The Egyptian study group is starting a new thing. They're translating something that's already translated. I can bring up four copies of it in that many seconds, two in hieroglyphics and compare them and two in English and compare them, then compare all four. They're all different.

When you see a full screen of those little pictures that someone else drew there are some things that jump right out at you, like "eternity" and "multitude" (it's a gecko) and "pa" (like ka, a flying duck), "breath" (sail) And since the text is already known you can instantly peg the things that jump out with the text that is known. It's as comforting as seeing a star on Christmas tree and wrapped boxes and Santa Clause, and reindeer and a nativity, an angel, a camel, and such thrown together in a yard with blinking lights and reading all that at a glance and grasping their separate meanings and place in a text.

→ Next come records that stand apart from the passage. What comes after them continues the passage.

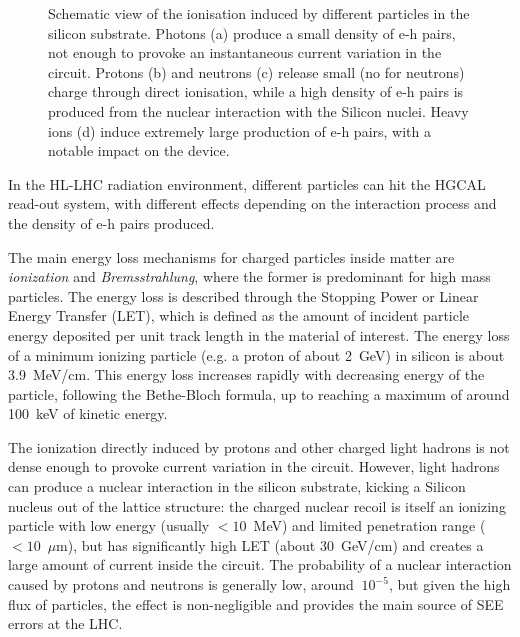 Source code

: \begin{figure}
    \hspace{0.1cm}
    \caption{Schematic view of the ionisation induced by different particles in the silicon substrate. Photons (a) produce a small density of e-h pairs, not enough to provoke an instantaneous current variation in the circuit. Protons (b) and neutrons (c) release small (no for neutrons) charge through direct ionisation, while a high density of e-h pairs is produced from the nuclear interaction with the Silicon nuclei. Heavy ions (d) induce extremely large production of e-h pairs, with a notable impact on the device.}
    \label{fig:SEE_ParticleInteraction}
\end{figure}

In the HL-LHC radiation environment, different particles can hit the HGCAL read-out system, with different effects depending on the interaction process and the density of e-h pairs produced. 

\bigbreak

The main energy loss mechanisms for charged particles inside matter are \textit{ionization} and \textit{Bremsstrahlung}, where the former is predominant for high mass particles. 
The energy loss is described through the Stopping Power or Linear Energy Transfer (LET), which is defined as the amount of incident particle energy deposited per unit track length in the material of interest.
The energy loss of a minimum ionizing particle (e.g. a proton of about 2~GeV) in silicon is about 3.9~MeV/cm. This energy loss increases rapidly with decreasing energy of the particle, following the Bethe-Bloch formula, up to reaching a maximum of around 100~keV of kinetic energy.

The ionization directly induced by protons and other charged light hadrons is not dense enough to provoke current variation in the circuit. 
However, light hadrons can produce a nuclear interaction in the silicon substrate, kicking a Silicon nucleus out of the lattice structure: the charged nuclear recoil is itself an ionizing particle with low energy (usually $<10$~MeV) and limited penetration range ($<10$~$\mu$m), but has significantly high LET (about 30~GeV/cm) and creates a large amount of current inside the circuit.
The probability of a nuclear interaction caused by protons and neutrons is generally low, around $~10^{-5}$, but given the high flux of particles, the effect is non-negligible and provides the main source of SEE errors at the LHC.

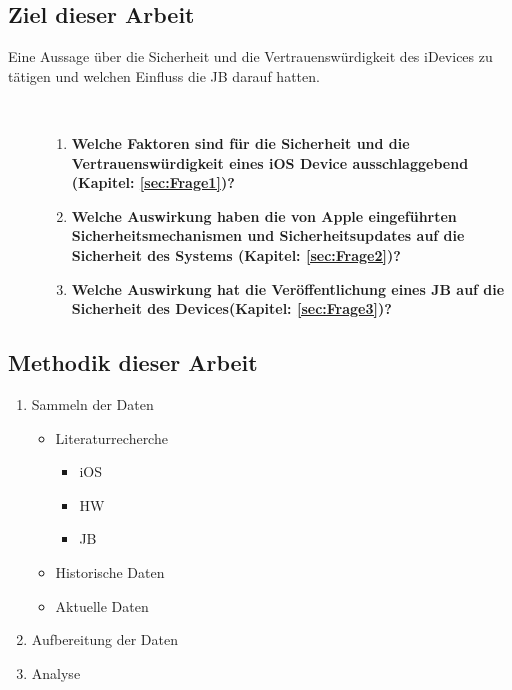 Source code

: \subsection{Ziel dieser Arbeit}
\label{sec:IntroZiel}
Eine Aussage über die Sicherheit und die Vertrauenswürdigkeit des iDevices zu tätigen 
und welchen Einfluss die JB darauf hatten.
    \begin{description}
        \item[\parbox{\textwidth} {Daraus ergeben sich folgende Fragestellungen}]~\par
            \begin{enumerate}
                \item \label{frage:1} \textbf{Welche Faktoren sind für die Sicherheit und die Vertrauenswürdigkeit eines iOS Device ausschlaggebend (Kapitel: \ref{sec:Frage1})? } 
                    
            \item \label{frage:2}\textbf{Welche Auswirkung haben die von Apple eingeführten Sicherheitsmechanismen und Sicherheitsupdates auf die Sicherheit des Systems (Kapitel: \ref{sec:Frage2})?} 
            
            \item \label{frage:3}\textbf{Welche Auswirkung hat die Veröffentlichung eines JB auf die Sicherheit des Devices(Kapitel: \ref{sec:Frage3})?}    
     
    \end{enumerate}
\end{description} 
 
 
\subsection{Methodik dieser Arbeit}
\label{sec:MethArbeit}

    \begin{enumerate}
        \item Sammeln der Daten
        \begin{itemize}
            \item Literaturrecherche
            \begin{itemize}
                \item iOS
                \item HW
                \item JB
            \end{itemize}
            \item Historische Daten
            \item Aktuelle Daten 
        \end{itemize}
        \item Aufbereitung der Daten
        \item Analyse 
    \end{enumerate}


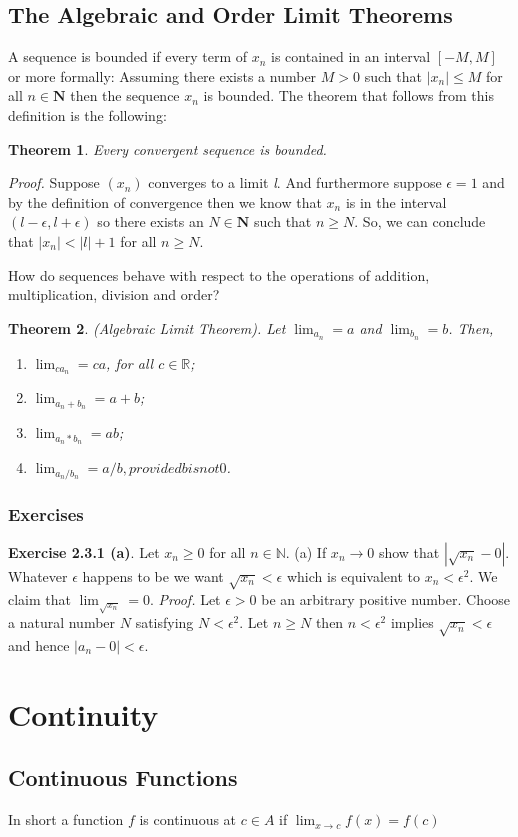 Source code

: \documentclass[10pt]{amsbook}
\newtheorem{theorem}{Theorem}
\begin{document}
\section{The Algebraic and Order Limit Theorems}
A sequence is bounded if every term of $x_{n}$ is contained in an interval $\left[-M, M\right]$ or more formally: Assuming there exists a number $M > 0$ such that $\left|x_{n}\right| \le M$ for all $n \in \mathbf{N}$ then the sequence $x_{n}$ is bounded. The theorem that follows from this definition is the following: 
\begin{theorem}
\textit{Every convergent sequence is bounded.}
\end{theorem}
\textit{Proof.} Suppose $\left(x_{n}\right)$ converges to a limit \textit{l}. And furthermore suppose $\epsilon = 1$ and by the definition of convergence then we know that $x_{n}$ is in the interval 
$\left(l-\epsilon, l+\epsilon\right)$ so there exists an $N \in \mathbf{N}$ such that $n \ge N$. So, we can conclude that $\left|x_{n}\right| < \left|l\right| + 1$ for all $n \ge N$.

How do sequences behave with respect to the operations of addition, multiplication, division and order?

\begin{theorem}
    (Algebraic Limit Theorem).
    Let $\lim_{a_{n}} = a$ and $\lim_{b_{n}} = b$. Then,
    \begin{enumerate}[label=(\roman*)]
    \item $\lim_{ca_{n}} = ca$, for all $c \in \mathbb{R}$;
    \item $\lim_{a_{n} + b_{n}} = a + b$;
    \item $\lim_{a_{n} * b_{n}} = ab$;
    \item $\lim_{a_{n}/b_{n}} = a/b, provided b is not 0$.
    \end{enumerate}
\end{theorem}
\subsection{Exercises}
\textbf{Exercise 2.3.1 (a)}. 
Let $x_{n} \ge 0$ for all $n \in \mathbb{N}$. (a) If $x_{n} \to 0$
show that $\left|\sqrt{x_{n}} - 0\right|$. Whatever $\epsilon$ happens to be we want $\sqrt{x_{n}} < \epsilon$ which is equivalent to $x_{n} < \epsilon^2$. We claim that $\lim_{\sqrt{x_{n}}} = 0$. \textit{Proof.} Let $\epsilon > 0$ be an arbitrary positive number. Choose a natural number  $N$ satisfying  $N < \epsilon^2$. Let $n \ge N$ then $n < \epsilon^2$ implies $\sqrt{x_{n}} < \epsilon$ and hence $\left|a_{n} - 0\right| < \epsilon$.
\chapter{Continuity}
\section{Continuous Functions}
In short  a function $f$ is continuous at $c \in A$ if $\lim_{x\to c} f\left(x\right) = f\left(c\right)$
\end{document}
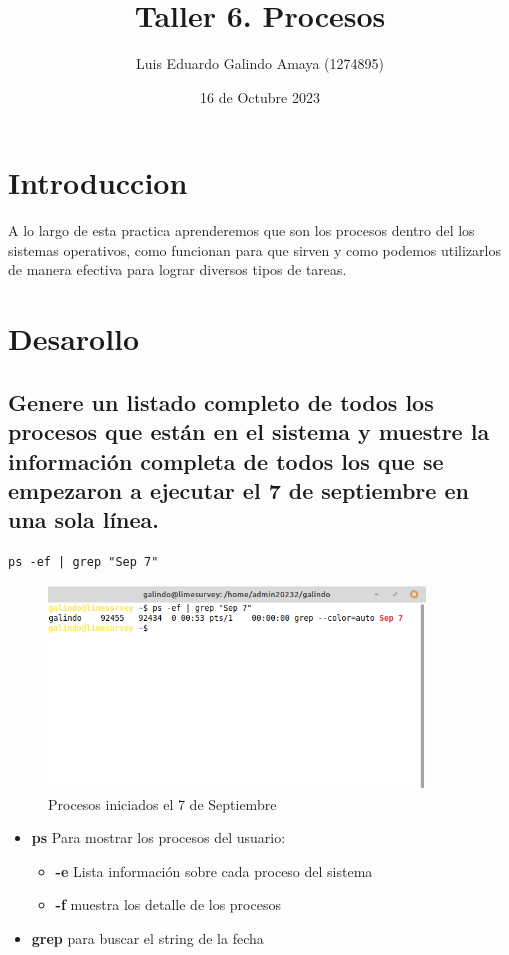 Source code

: \documentclass[11pt]{article}
\author{Luis Eduardo Galindo Amaya (1274895)}
\date{16 de Octubre 2023}
\title{Taller 6. Procesos}
\begin{document}
\tableofcontents\pagebreak
{}

\section{Introduccion}
\label{sec:orgdf7bf91}
A lo largo de esta practica aprenderemos que son los procesos dentro del los 
sistemas operativos, como funcionan para que sirven y como podemos utilizarlos 
de manera efectiva para lograr diversos tipos de tareas. 
\pagebreak

\section{Desarollo}
\label{sec:org78f6ccd}
\subsection{Genere un listado completo de todos los procesos que están en el sistema y muestre la información completa de todos los que se empezaron a ejecutar el 7 de septiembre en una sola línea.}
\label{sec:orga1d15be}

\begin{verbatim}
ps -ef | grep "Sep 7"
\end{verbatim}

\begin{figure}[htbp]
\centering
\includegraphics[width=10cm]{img/1.png}
\caption{Procesos iniciados el 7 de Septiembre}
\end{figure}

\begin{itemize}
\item \textbf{ps} Para mostrar los procesos del usuario:
\begin{itemize}
\item \textbf{-e} Lista información sobre cada proceso del sistema
\item \textbf{-f} muestra los detalle de los procesos
\end{itemize}

\item \textbf{grep} para buscar el string de la fecha
\end{itemize}
\end{document}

So I start at the beginning than as a beginner student would do and sounded them out in Egyptian, and sounds made are Egyptian words for things but the concepts correlate believably well with ASL and as I signed the hymn of the Aten to myself early this morning I realized how much my understanding of sign informs my understanding hieroglyphics and visal versey. I do talk like an Egyptian. I absolutely cannot resist any parallelism wherever possible. And never could resist it. I realized early this morning I had been doing that all along ever since I was a little kid. I must look a bit weird doing words like "bring" and "suggest" with strict parallelism when it's not really called for, there I am trying to make myself look like an Egyptian wall painting. I can't help it. And when I say the word "Egypt" bang there's a uraeus right on my forehead and it isn't crooked.

Surfed said...

Red sun in the morning sailor take warning...

alan markus said...

Walked down to the paperbox this morning with my Golden Retriever in this light (1st pic). She was tugging more than usual on her leash - I could just make out 3 deer standing in the middle of the road. They wouldn't move until we turned our backs on them.

Chuck Currie said...
This comment has been removed by the author.
Chuck Currie said...

"But of course: that is the essence of government medicine. It is intended to benefit politicians and bureaucrats, not patients."

Our coming healthcare:

http://www.powerlineblog.com/archives/2013/01/annals-of-government-medicine-22.php

Stay well.

Cheere

chickelit said...

The lighting in the first photo reminds me of an old 19th century landscape, "Coalbrookdale by Night", by Philip de Loutherbourg: link

Bart Hall (Kansas, USA) said...

Hey, Chip ... why dontcha stitch these two photos with a L->R transition to the dawn. She gave you a lot to work with.

Bart Hall (Kansas, USA) said...

Hey, Chip ... why dontcha stitch these two photos with a L->R transition to the dawn. She gave you a lot to work with.

Craig Howard said...

The first picture is outstanding.

Don't you love it when that happens?